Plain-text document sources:
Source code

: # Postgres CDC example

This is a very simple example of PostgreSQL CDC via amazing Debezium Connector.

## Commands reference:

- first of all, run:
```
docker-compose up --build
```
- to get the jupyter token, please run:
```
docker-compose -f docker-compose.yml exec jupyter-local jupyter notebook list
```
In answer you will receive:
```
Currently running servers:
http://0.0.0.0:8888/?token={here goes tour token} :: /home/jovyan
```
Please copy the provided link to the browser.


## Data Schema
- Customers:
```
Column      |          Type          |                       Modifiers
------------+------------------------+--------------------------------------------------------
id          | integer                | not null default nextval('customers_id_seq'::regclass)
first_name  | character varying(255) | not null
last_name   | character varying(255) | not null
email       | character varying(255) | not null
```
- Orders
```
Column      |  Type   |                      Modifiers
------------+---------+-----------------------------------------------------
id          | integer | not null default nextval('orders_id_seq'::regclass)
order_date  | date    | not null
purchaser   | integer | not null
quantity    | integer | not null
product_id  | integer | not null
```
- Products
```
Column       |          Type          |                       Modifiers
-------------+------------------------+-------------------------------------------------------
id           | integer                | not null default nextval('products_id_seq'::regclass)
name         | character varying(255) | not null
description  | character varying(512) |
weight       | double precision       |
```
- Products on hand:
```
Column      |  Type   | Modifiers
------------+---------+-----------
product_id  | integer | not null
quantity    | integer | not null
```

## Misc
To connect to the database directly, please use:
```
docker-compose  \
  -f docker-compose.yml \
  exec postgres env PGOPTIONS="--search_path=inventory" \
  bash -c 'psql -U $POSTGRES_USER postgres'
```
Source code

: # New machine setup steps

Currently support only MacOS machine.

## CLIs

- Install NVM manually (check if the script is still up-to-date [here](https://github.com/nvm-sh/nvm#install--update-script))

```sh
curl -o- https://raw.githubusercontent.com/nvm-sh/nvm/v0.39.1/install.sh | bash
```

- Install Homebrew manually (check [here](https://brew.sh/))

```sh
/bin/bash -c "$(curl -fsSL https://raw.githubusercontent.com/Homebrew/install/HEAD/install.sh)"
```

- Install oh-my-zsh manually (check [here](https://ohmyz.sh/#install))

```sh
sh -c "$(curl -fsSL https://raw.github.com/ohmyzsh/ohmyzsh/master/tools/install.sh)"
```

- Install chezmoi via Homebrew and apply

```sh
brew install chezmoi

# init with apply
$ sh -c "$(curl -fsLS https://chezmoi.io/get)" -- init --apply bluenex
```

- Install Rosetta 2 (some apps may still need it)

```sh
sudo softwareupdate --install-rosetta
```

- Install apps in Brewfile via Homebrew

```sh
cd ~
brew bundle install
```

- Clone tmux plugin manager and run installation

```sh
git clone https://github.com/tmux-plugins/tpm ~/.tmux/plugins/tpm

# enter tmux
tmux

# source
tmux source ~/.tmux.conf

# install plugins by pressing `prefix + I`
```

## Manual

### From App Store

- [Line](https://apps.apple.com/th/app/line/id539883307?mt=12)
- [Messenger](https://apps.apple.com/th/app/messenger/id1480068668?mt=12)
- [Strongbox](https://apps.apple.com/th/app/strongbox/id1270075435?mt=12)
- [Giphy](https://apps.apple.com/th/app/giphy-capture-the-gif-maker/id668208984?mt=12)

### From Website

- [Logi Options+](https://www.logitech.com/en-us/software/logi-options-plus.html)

EXERCISE BRIEF
In the data above, which lines include "jupyter"? Return those lines.

RESPONSE TO THE TASK
- to get the jupyter token, please run:
docker-compose -f docker-compose.yml exec jupyter-local jupyter notebook list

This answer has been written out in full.